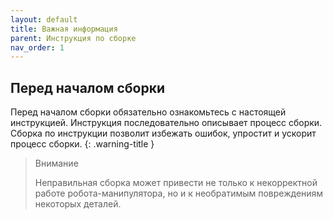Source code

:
 ```yaml
---
layout: default
title: Важная информация
parent: Инструкция по сборке
nav_order: 1
---
```


## Перед началом сборки
Перед началом сборки обязательно ознакомьтесь с настоящей инструкцией. Инструкция последовательно описывает процесс сборки. Сборка по инструкции позволит избежать ошибок, упростит и ускорит процесс сборки.
{: .warning-title }
> Внимание
> 
> Неправильная сборка может привести не только к некорректной работе робота-манипулятора, но и к необратимым повреждениям некоторых деталей.
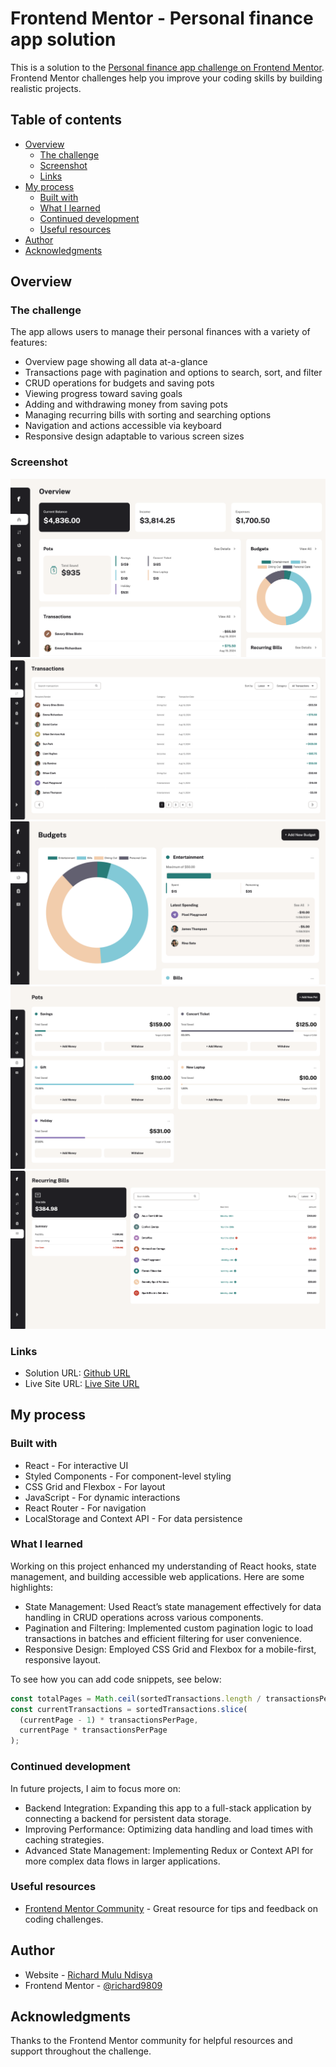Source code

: # Frontend Mentor - Personal finance app solution

This is a solution to the [Personal finance app challenge on Frontend Mentor](https://www.frontendmentor.io/challenges/personal-finance-app-JfjtZgyMt1). Frontend Mentor challenges help you improve your coding skills by building realistic projects.

## Table of contents

- [Overview](#overview)
  - [The challenge](#the-challenge)
  - [Screenshot](#screenshot)
  - [Links](#links)
- [My process](#my-process)
  - [Built with](#built-with)
  - [What I learned](#what-i-learned)
  - [Continued development](#continued-development)
  - [Useful resources](#useful-resources)
- [Author](#author)
- [Acknowledgments](#acknowledgments)

## Overview

### The challenge

The app allows users to manage their personal finances with a variety of features:

- Overview page showing all data at-a-glance
- Transactions page with pagination and options to search, sort, and filter
- CRUD operations for budgets and saving pots
- Viewing progress toward saving goals
- Adding and withdrawing money from saving pots
- Managing recurring bills with sorting and searching options
- Navigation and actions accessible via keyboard
- Responsive design adaptable to various screen sizes

### Screenshot

![](./screenshots/overview.png)
![](./screenshots/transactions.png)
![](./screenshots/budgets.png)
![](./screenshots/pot.png)
![](./screenshots/recurring.png)

### Links

- Solution URL: [Github URL](https://github.com/richard9809/personal-finance-app-reactjs)
- Live Site URL: [Live Site URL](https://wonderful-florentine-718eb3.netlify.app/)

## My process

### Built with

- React - For interactive UI
- Styled Components - For component-level styling
- CSS Grid and Flexbox - For layout
- JavaScript - For dynamic interactions
- React Router - For navigation
- LocalStorage and Context API - For data persistence

### What I learned

Working on this project enhanced my understanding of React hooks, state management, and building accessible web applications. Here are some highlights:

- State Management: Used React’s state management effectively for data handling in CRUD operations across various components.
- Pagination and Filtering: Implemented custom pagination logic to load transactions in batches and efficient filtering for user convenience.
- Responsive Design: Employed CSS Grid and Flexbox for a mobile-first, responsive layout.

To see how you can add code snippets, see below:

```js
const totalPages = Math.ceil(sortedTransactions.length / transactionsPerPage);
const currentTransactions = sortedTransactions.slice(
  (currentPage - 1) * transactionsPerPage,
  currentPage * transactionsPerPage
);
```

### Continued development

In future projects, I aim to focus more on:

- Backend Integration: Expanding this app to a full-stack application by connecting a backend for persistent data storage.
- Improving Performance: Optimizing data handling and load times with caching strategies.
- Advanced State Management: Implementing Redux or Context API for more complex data flows in larger applications.


### Useful resources

- [Frontend Mentor Community](https://www.frontendmentor.io/community) - Great resource for tips and feedback on coding challenges.

## Author

- Website - [Richard Mulu Ndisya](https://wonderful-florentine-718eb3.netlify.app/)
- Frontend Mentor - [@richard9809](https://www.frontendmentor.io/profile/richard9809)

## Acknowledgments

Thanks to the Frontend Mentor community for helpful resources and support throughout the challenge.
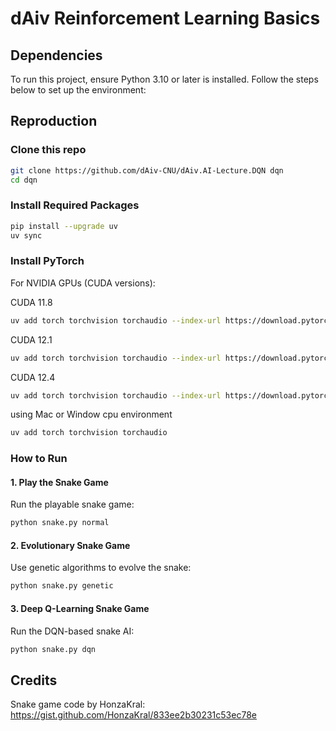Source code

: # dAiv Reinforcement Learning Basics

## Dependencies
To run this project, ensure Python 3.10 or later is installed. Follow the steps below to set up the environment:


## Reproduction
### Clone this repo
```bash
git clone https://github.com/dAiv-CNU/dAiv.AI-Lecture.DQN dqn
cd dqn
```

### Install Required Packages
```bash
pip install --upgrade uv
uv sync
```

### Install PyTorch
For NVIDIA GPUs (CUDA versions):

CUDA 11.8
```bash
uv add torch torchvision torchaudio --index-url https://download.pytorch.org/whl/cu118
```

CUDA 12.1
```bash
uv add torch torchvision torchaudio --index-url https://download.pytorch.org/whl/cu121
```

CUDA 12.4
```bash
uv add torch torchvision torchaudio --index-url https://download.pytorch.org/whl/cu124
```

using Mac or Window cpu environment
```bash
uv add torch torchvision torchaudio
```

### How to Run
#### 1. Play the Snake Game
Run the playable snake game:
```bash
python snake.py normal
```

#### 2. Evolutionary Snake Game
Use genetic algorithms to evolve the snake:
```bash
python snake.py genetic
```

#### 3. Deep Q-Learning Snake Game
Run the DQN-based snake AI:
```bash
python snake.py dqn
```


## Credits
Snake game code by HonzaKral: https://gist.github.com/HonzaKral/833ee2b30231c53ec78e
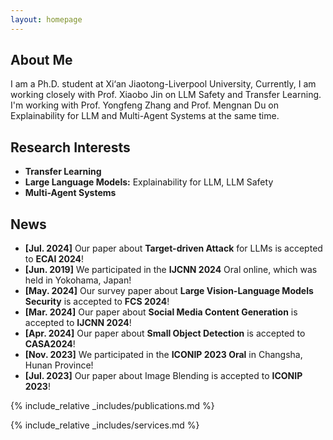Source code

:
 ```yaml
---
layout: homepage
---
```


## About Me

I am a Ph.D. student at Xi‘an Jiaotong-Liverpool University, Currently, I am working closely with Prof. Xiaobo Jin on
LLM Safety and Transfer Learning. I'm working with Prof. Yongfeng Zhang and Prof. Mengnan Du on Explainability for LLM
and Multi-Agent Systems at the same time.

## Research Interests

- **Transfer Learning** 
- **Large Language Models:** Explainability for LLM, LLM Safety
- **Multi-Agent Systems**

## News

- **[Jul. 2024]** Our paper about **Target-driven Attack** for LLMs is accepted to **ECAI 2024**!
- **[Jun. 2019]** We participated in the **IJCNN 2024** Oral online, which was held in Yokohama, Japan!
- **[May. 2024]** Our survey paper about **Large Vision-Language Models Security** is accepted to **FCS 2024**!
- **[Mar. 2024]** Our paper about **Social Media Content Generation** is accepted to **IJCNN 2024**!
- **[Apr. 2024]** Our paper about **Small Object Detection** is accepted to **CASA2024**!
- **[Nov. 2023]** We participated in the **ICONIP 2023 Oral** in Changsha, Hunan Province!
- **[Jul. 2023]** Our paper about Image Blending is accepted to **ICONIP 2023**!

{% include_relative _includes/publications.md %}

{% include_relative _includes/services.md %}
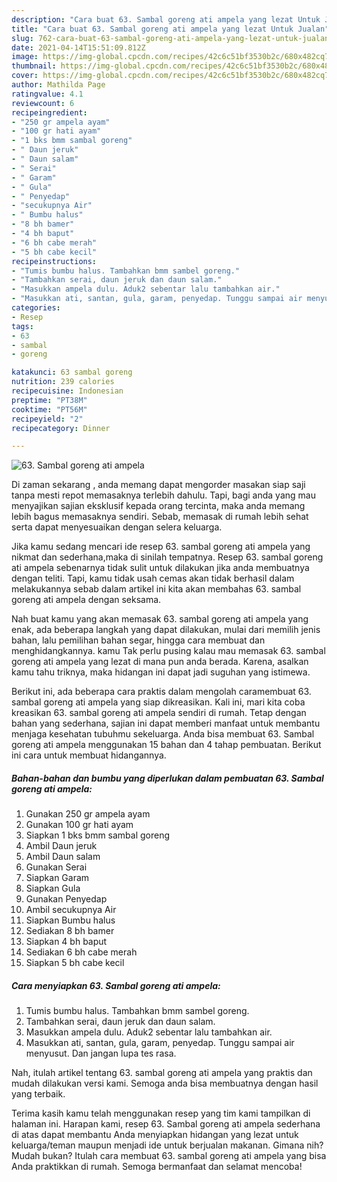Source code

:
 ```yaml
---
description: "Cara buat 63. Sambal goreng ati ampela yang lezat Untuk Jualan"
title: "Cara buat 63. Sambal goreng ati ampela yang lezat Untuk Jualan"
slug: 762-cara-buat-63-sambal-goreng-ati-ampela-yang-lezat-untuk-jualan
date: 2021-04-14T15:51:09.812Z
image: https://img-global.cpcdn.com/recipes/42c6c51bf3530b2c/680x482cq70/63-sambal-goreng-ati-ampela-foto-resep-utama.jpg
thumbnail: https://img-global.cpcdn.com/recipes/42c6c51bf3530b2c/680x482cq70/63-sambal-goreng-ati-ampela-foto-resep-utama.jpg
cover: https://img-global.cpcdn.com/recipes/42c6c51bf3530b2c/680x482cq70/63-sambal-goreng-ati-ampela-foto-resep-utama.jpg
author: Mathilda Page
ratingvalue: 4.1
reviewcount: 6
recipeingredient:
- "250 gr ampela ayam"
- "100 gr hati ayam"
- "1 bks bmm sambal goreng"
- " Daun jeruk"
- " Daun salam"
- " Serai"
- " Garam"
- " Gula"
- " Penyedap"
- "secukupnya Air"
- " Bumbu halus"
- "8 bh bamer"
- "4 bh baput"
- "6 bh cabe merah"
- "5 bh cabe kecil"
recipeinstructions:
- "Tumis bumbu halus. Tambahkan bmm sambel goreng."
- "Tambahkan serai, daun jeruk dan daun salam."
- "Masukkan ampela dulu. Aduk2 sebentar lalu tambahkan air."
- "Masukkan ati, santan, gula, garam, penyedap. Tunggu sampai air menyusut. Dan jangan lupa tes rasa."
categories:
- Resep
tags:
- 63
- sambal
- goreng

katakunci: 63 sambal goreng 
nutrition: 239 calories
recipecuisine: Indonesian
preptime: "PT38M"
cooktime: "PT56M"
recipeyield: "2"
recipecategory: Dinner

---
```



![63. Sambal goreng ati ampela](https://img-global.cpcdn.com/recipes/42c6c51bf3530b2c/680x482cq70/63-sambal-goreng-ati-ampela-foto-resep-utama.jpg)

Di zaman  sekarang , anda memang dapat mengorder masakan siap saji tanpa mesti repot memasaknya terlebih dahulu. Tapi, bagi anda yang mau menyajikan sajian eksklusif kepada orang tercinta, maka anda memang lebih bagus memasaknya sendiri. Sebab, memasak di rumah lebih sehat serta dapat menyesuaikan dengan selera keluarga.

Jika kamu sedang mencari ide resep 63. sambal goreng ati ampela yang nikmat dan sederhana,maka di sinilah tempatnya. Resep 63. sambal goreng ati ampela  sebenarnya tidak sulit untuk dilakukan jika anda membuatnya dengan teliti. Tapi, kamu tidak usah cemas akan tidak berhasil dalam melakukannya 
sebab dalam artikel ini kita akan membahas 63. sambal goreng ati ampela dengan seksama.  



Nah buat kamu yang akan memasak 63. sambal goreng ati ampela yang enak, ada beberapa langkah yang dapat dilakukan, mulai dari memilih jenis bahan, lalu pemilihan bahan segar, hingga cara membuat dan menghidangkannya. kamu Tak perlu pusing kalau mau memasak 63. sambal goreng ati ampela yang lezat di mana pun anda berada. Karena, asalkan kamu  tahu triknya, maka hidangan ini dapat jadi suguhan yang istimewa.

Berikut ini, ada beberapa cara praktis  dalam mengolah caramembuat 63. sambal goreng ati ampela yang siap dikreasikan. Kali ini, mari kita coba kreasikan 63. sambal goreng ati ampela sendiri di rumah. Tetap dengan bahan yang sederhana, sajian ini dapat memberi manfaat untuk membantu menjaga kesehatan tubuhmu sekeluarga. Anda bisa membuat 63. Sambal goreng ati ampela menggunakan 15 bahan dan 4 tahap pembuatan. Berikut ini cara untuk membuat hidangannya.

<!--inarticleads1-->

##### Bahan-bahan dan bumbu yang diperlukan dalam pembuatan 63. Sambal goreng ati ampela:

1. Gunakan 250 gr ampela ayam
1. Gunakan 100 gr hati ayam
1. Siapkan 1 bks bmm sambal goreng
1. Ambil  Daun jeruk
1. Ambil  Daun salam
1. Gunakan  Serai
1. Siapkan  Garam
1. Siapkan  Gula
1. Gunakan  Penyedap
1. Ambil secukupnya Air
1. Siapkan  Bumbu halus
1. Sediakan 8 bh bamer
1. Siapkan 4 bh baput
1. Sediakan 6 bh cabe merah
1. Siapkan 5 bh cabe kecil




<!--inarticleads2-->

##### Cara menyiapkan 63. Sambal goreng ati ampela:

1. Tumis bumbu halus. Tambahkan bmm sambel goreng.
1. Tambahkan serai, daun jeruk dan daun salam.
1. Masukkan ampela dulu. Aduk2 sebentar lalu tambahkan air.
1. Masukkan ati, santan, gula, garam, penyedap. Tunggu sampai air menyusut. Dan jangan lupa tes rasa.




Nah, itulah artikel tentang  63. sambal goreng ati ampela  yang praktis dan mudah dilakukan versi kami. Semoga anda bisa membuatnya dengan hasil yang terbaik. 

Terima kasih kamu telah menggunakan resep yang tim kami tampilkan di halaman ini. Harapan kami, resep  63. Sambal goreng ati ampela sederhana di atas dapat membantu Anda menyiapkan hidangan yang lezat untuk keluarga/teman maupun menjadi ide untuk berjualan makanan. Gimana nih? Mudah bukan? Itulah cara membuat 63. sambal goreng ati ampela yang bisa Anda praktikkan di rumah. Semoga bermanfaat dan selamat mencoba!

#### [EXERCISE INSTRUCTIONS]
Looking at the entries above, copy out every line in which "secukupnya" occurs.

#### [RESULT OF THIS TASK]
- "secukupnya Air"
1. Ambil secukupnya Air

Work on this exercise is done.